The Company of Watermen, which was always on a different footing from the other City Companies, being more particularly under the immediate jurisdiction of the Lord Mayor, was first officially constituted by a statute of the 2 and 3 Philip and Mary.
This statute ordained that eight overseers were to be chosen from among the watermen, to keep order among the rest; and among the many regulations, was one determining that a wherry should not be less than twelve feet and a half long and four feet and a half broad in the midship, and sufficient to carry two people on one side right.
The Court of Aldermen was to assess the fares, and a waterman who demanded more was liable to suffer a year's imprisonment and forty shillings fine. Of these eight overseers, three were to be chosen by the lighter men.

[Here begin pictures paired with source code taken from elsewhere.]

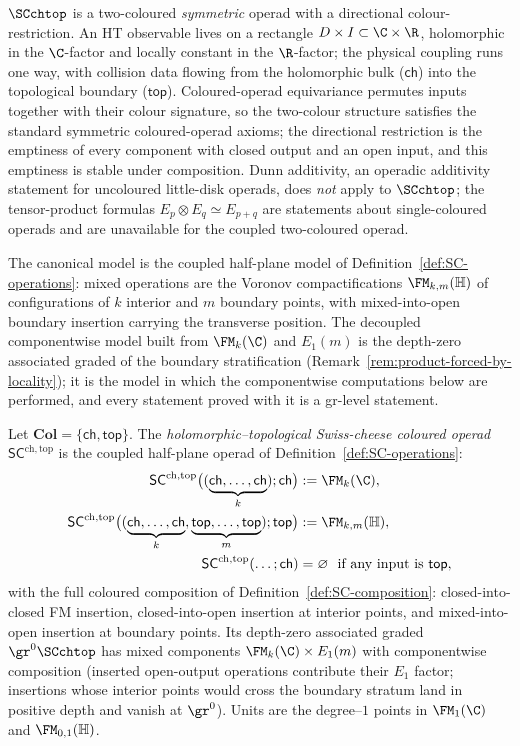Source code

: $\SCchtop$ is a two-coloured \emph{symmetric} operad with a
directional colour-restriction. An HT
observable lives on a rectangle $D \times I \subset \C \times \R$,
holomorphic in the $\C$-factor and locally constant in the
$\R$-factor; the physical coupling runs one way, with collision data
flowing from the holomorphic bulk ($\mathsf{ch}$) into the
topological boundary ($\mathsf{top}$). Coloured-operad equivariance
permutes inputs together with their colour signature, so the
two-colour structure satisfies the standard symmetric coloured-operad
axioms; the directional restriction is the emptiness of every
component with closed output and an open input, and this emptiness
is stable under composition. Dunn additivity, an operadic
additivity statement for uncoloured little-disk operads,
does \emph{not} apply to $\SCchtop$; the tensor-product formulas
$E_p \otimes E_q \simeq E_{p+q}$ are statements about
single-coloured operads and are unavailable for the coupled
two-coloured operad.

The canonical model is the coupled half-plane model of
Definition~\ref{def:SC-operations}: mixed operations are the
Voronov compactifications $\FM_{k,m}(\mathbb H)$ of configurations
of $k$ interior and $m$ boundary points, with mixed-into-open
boundary insertion carrying the transverse position. The decoupled
componentwise model built from $\FM_k(\C)$ and $E_1(m)$ is the
depth-zero associated graded of the boundary stratification
(Remark~\ref{rem:product-forced-by-locality}); it is the model in
which the componentwise computations below are performed, and every
statement proved with it is a gr-level statement.

\begin{definition}
\label{def:SC}
Let $\mathbf{Col}=\{\mathsf{ch},\mathsf{top}\}$. The
\emph{holomorphic--topological Swiss-cheese coloured operad}
$\mathsf{SC}^{\mathrm{ch,top}}$ is the coupled half-plane operad of
Definition~\ref{def:SC-operations}:
\begin{align*}
\mathsf{SC}^{\mathrm{ch,top}}\bigl((\underbrace{\mathsf{ch},\dots,\mathsf{ch}}_{k});\mathsf{ch}\bigr) &:= \FM_k(\C),\\
\mathsf{SC}^{\mathrm{ch,top}}\bigl((\underbrace{\mathsf{ch},\dots,\mathsf{ch}}_{k},\underbrace{\mathsf{top},\dots,\mathsf{top}}_{m});\mathsf{top}\bigr) &:= \FM_{k,m}(\mathbb H),\\
\mathsf{SC}^{\mathrm{ch,top}}(\ldots;\mathsf{ch}) &= \varnothing \ \text{ if any input is $\mathsf{top}$},
\end{align*}
with the full coloured composition of
Definition~\ref{def:SC-composition}: closed-into-closed FM
insertion, closed-into-open insertion at interior points, and
mixed-into-open insertion at boundary points. Its depth-zero
associated graded $\gr^0\SCchtop$ has mixed components
$\FM_k(\C)\times E_1(m)$ with componentwise composition (inserted
open-output operations contribute their $E_1$ factor; insertions
whose interior points would cross the boundary stratum land in
positive depth and vanish at $\gr^0$). Units are the degree--$1$
points in $\FM_1(\C)$ and $\FM_{0,1}(\mathbb H)$.
\end{definition}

The court of assistants was to be composed of not less than forty or more than sixty watermen and nine lighter men. The overseers were to appoint forty watermen to ply and work on Sundays, between Vauxhall and Limehouse, at seventeen stairs as should be judged most convenient.
All barges and wherries were to be numbered and a table of fares given to each Waterman. The legal fares varied according to distance, and above and below bridge: the usual fare being sixpence for a pair of oars and three pence for sculls; but to Lambeth and Vauxhall it was one shilling, and to Chelsea, Battersea or Wandsworth, one shilling and sixpence.
The fares for longer distances, of course, were higher; to Windsor or Staines, fourteen or twelve shillings; to Weybridge and Chertsey, ten shillings; and so on in proportion to the distance.
An Act was passed in the second year of George II., 1729, for the better ordering and government of the waterman. Before this, in 1701, a very salutary order had been made, with regard to the language of the watermen, directing that they were to abstain from bad language and obnoxious behaviour.
If convicted, they were to be fined. For all this, the watermen had a language of their own, and being quick-witted and ready tongued, they would invariably come off best in a wordy encounter.
To get some idea of the busy scene presented by the Thames in those bygone days, there were 5962 wherries registered and numbered, and above 1000 more unregistered, in addition to 1730 barges.
Taylor, the water poet, tells us that in his time the number of watermen and those that lived or were maintained by them, and by the only labour of the oar and the scull, between Windsor and Gravesend, could not be less than forty thousand. This was in the reign of Elizabeth. In Anne's reign, Strype said that their number was about the same, so this represented a very considerable industry.
When Blackfriars Bridge was built, the Watermen's Company accepted the sum of £13,650 as compensation for the loss of the Sunday ferry. Their old Hall before the Fire was at Cold Harbour, and faced the river; the present one is in Lower Thames Street.
In Maitland's London, 1756, Watermen's Hall is still described as being in Dowgate Ward and at the bottom of Cold Harbour Lane, facing the river. The Thames steamboats, however, gave the deathblow to the Thames watermen.